▶ **EXERCISE PROMPT**
Reproduce the records below exactly from their first line through the line containing "When people started", omitting all pictures.

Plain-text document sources
▽
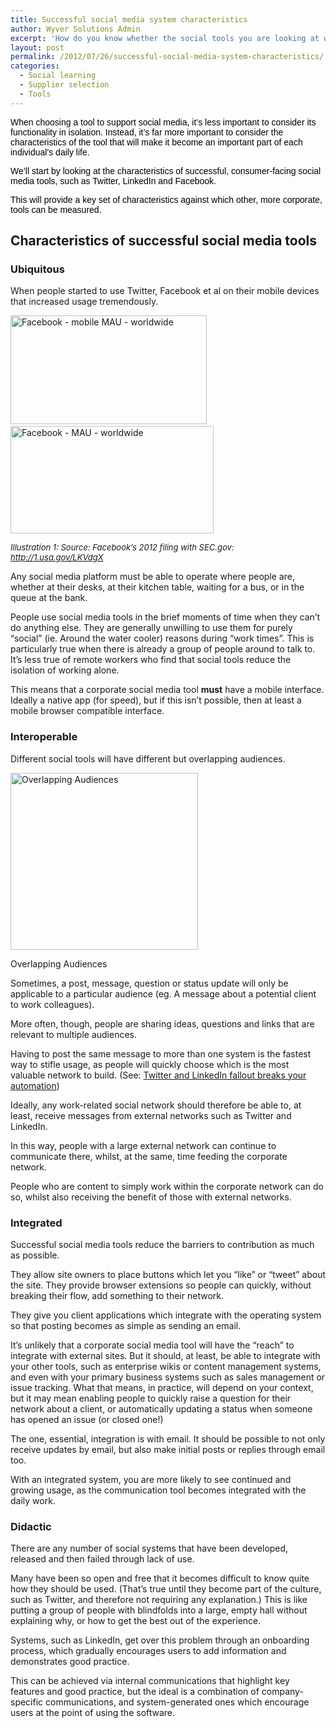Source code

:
 ```yaml
---
title: Successful social media system characteristics
author: Wyver Solutions Admin
excerpt: 'How do you know whether the social tools you are looking at will work? We discuss the characteristics of successful tools  - focussing on ubiquity, interoperability, integration and guidance.'
layout: post
permalink: /2012/07/26/successful-social-media-system-characteristics/
categories:
  - Social learning
  - Supplier selection
  - Tools
---
```

<span style="font-family: Arial, serif; color: #000000;">When choosing a tool to support social media, it&#8217;s less important to consider its functionality in isolation. Instead, it&#8217;s far more important to consider the characteristics of the tool that will make it become an important part of each individual&#8217;s daily life.</span>

<span style="color: #000000;"><span style="font-family: Arial, serif;">We&#8217;ll start by looking at the characteristics of successful, consumer-facing social media tools, such as Twitter, LinkedIn and Facebook.</span></span>

<span style="color: #000000;"><span style="font-family: Arial, serif;">This will provide a key set of characteristics against which other, more corporate, tools can be measured.</span></span>

<h2 lang="en-GB">
  Characteristics of successful social media tools
</h2>

### Ubiquitous

When people started to use Twitter, Facebook et al on their mobile devices that increased usage tremendously.

[<img class="size-full wp-image-296 alignleft" title="Facebook - mobile MAU - worldwide" src="http://www.wyversolutions.co.uk/cms/wp-content/uploads/2012/07/Facebook-mobile-MAU-worldwide.png" alt="Facebook - mobile MAU - worldwide" width="314" height="174" />][1] [<img class="alignnone size-full wp-image-297" title="Facebook - MAU - worldwide" src="http://www.wyversolutions.co.uk/cms/wp-content/uploads/2012/07/Facebook-MAU-worldwide.png" alt="Facebook - MAU - worldwide" width="325" height="172" />][2]

<span style="font-size: small;"><em>Illustration 1: Source: Facebook&#8217;s 2012 filing with SEC.gov: http://1.usa.gov/LKVdgX</em></span>

Any social media platform must be able to operate where people are, whether at their desks, at their kitchen table, waiting for a bus, or in the queue at the bank.

People use social media tools in the brief moments of time when they can&#8217;t do anything else. They are generally unwilling to use them for purely “social” (ie. Around the water cooler) reasons during “work times”. This is particularly true when there is already a group of people around to talk to. It&#8217;s less true of remote workers who find that social tools reduce the isolation of working alone.

This means that a corporate social media tool **must** have a mobile interface. Ideally a native app (for speed), but if this isn&#8217;t possible, then at least a mobile browser compatible interface.

### Interoperable

Different social tools will have different but overlapping audiences.

<div id="attachment_301" style="width: 310px" class="wp-caption alignleft">
  <a href="http://www.wyversolutions.co.uk/cms/wp-content/uploads/2012/07/overlapping_audiences.png"><img class="size-medium wp-image-301" title="overlapping audiences" src="http://www.wyversolutions.co.uk/cms/wp-content/uploads/2012/07/overlapping_audiences-300x283.png" alt="Overlapping Audiences" width="300" height="283" /></a>
  
  <p class="wp-caption-text">
    Overlapping Audiences
  </p>
</div>

Sometimes, a post, message, question or status update will only be applicable to a particular audience (eg. A message about a potential client to work colleagues).

More often, though, people are sharing ideas, questions and links that are relevant to multiple audiences.

Having to post the same message to more than one system is the fastest way to stifle usage, as people will quickly choose which is the most valuable network to build. (See: <a href="http://sarahwoodonline.com/blog/2012/07/05/twitter-and-linkedin-fallout-breaks-your-automation/" target="_blank">Twitter and LinkedIn fallout breaks your automation</a>)

Ideally, any work-related social network should therefore be able to, at least, receive messages from external networks such as Twitter and LinkedIn.

In this way, people with a large external network can continue to communicate there, whilst, at the same, time feeding the corporate network.

People who are content to simply work within the corporate network can do so, whilst also receiving the benefit of those with external networks.

### Integrated

Successful social media tools reduce the barriers to contribution as much as possible.

They allow site owners to place buttons which let you “like” or “tweet” about the site. They provide browser extensions so people can quickly, without breaking their flow, add something to their network.

They give you client applications which integrate with the operating system so that posting becomes as simple as sending an email.

It&#8217;s unlikely that a corporate social media tool will have the “reach” to integrate with external sites. But it should, at least, be able to integrate with your other tools, such as enterprise wikis or content management systems, and even with your primary business systems such as sales management or issue tracking. What that means, in practice, will depend on your context, but it may mean enabling people to quickly raise a question for their network about a client, or automatically updating a status when someone has opened an issue (or closed one!)

The one, essential, integration is with email. It should be possible to not only receive updates by email, but also make initial posts or replies through email too.

With an integrated system, you are more likely to see continued and growing usage, as the communication tool becomes integrated with the daily work.

### Didactic

There are any number of social systems that have been developed, released and then failed through lack of use.

Many have been so open and free that it becomes difficult to know quite how they should be used. (That&#8217;s true until they become part of the culture, such as Twitter, and therefore not requiring any explanation.) This is like putting a group of people with blindfolds into a large, empty hall without explaining why, or how to get the best out of the experience.

Systems, such as LinkedIn, get over this problem through an onboarding process, which gradually encourages users to add information and demonstrates good practice.

This can be achieved via internal communications that highlight key features and good practice, but the ideal is a combination of company-specific communications, and system-generated ones which encourage users at the point of using the software.

 [1]: http://www.wyversolutions.co.uk/cms/wp-content/uploads/2012/07/Facebook-mobile-MAU-worldwide.png
 [2]: http://www.wyversolutions.co.uk/cms/wp-content/uploads/2012/07/Facebook-MAU-worldwide.png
△
▶ **SOLUTION FOR THIS TASK**
Source code

:
 ```yaml
---
title: Successful social media system characteristics
author: Wyver Solutions Admin
excerpt: 'How do you know whether the social tools you are looking at will work? We discuss the characteristics of successful tools  - focussing on ubiquity, interoperability, integration and guidance.'
layout: post
permalink: /2012/07/26/successful-social-media-system-characteristics/
categories:
  - Social learning
  - Supplier selection
  - Tools
---
```

<span style="font-family: Arial, serif; color: #000000;">When choosing a tool to support social media, it&#8217;s less important to consider its functionality in isolation. Instead, it&#8217;s far more important to consider the characteristics of the tool that will make it become an important part of each individual&#8217;s daily life.</span>

<span style="color: #000000;"><span style="font-family: Arial, serif;">We&#8217;ll start by looking at the characteristics of successful, consumer-facing social media tools, such as Twitter, LinkedIn and Facebook.</span></span>

<span style="color: #000000;"><span style="font-family: Arial, serif;">This will provide a key set of characteristics against which other, more corporate, tools can be measured.</span></span>

<h2 lang="en-GB">
  Characteristics of successful social media tools
</h2>

### Ubiquitous

When people started to use Twitter, Facebook et al on their mobile devices that increased usage tremendously.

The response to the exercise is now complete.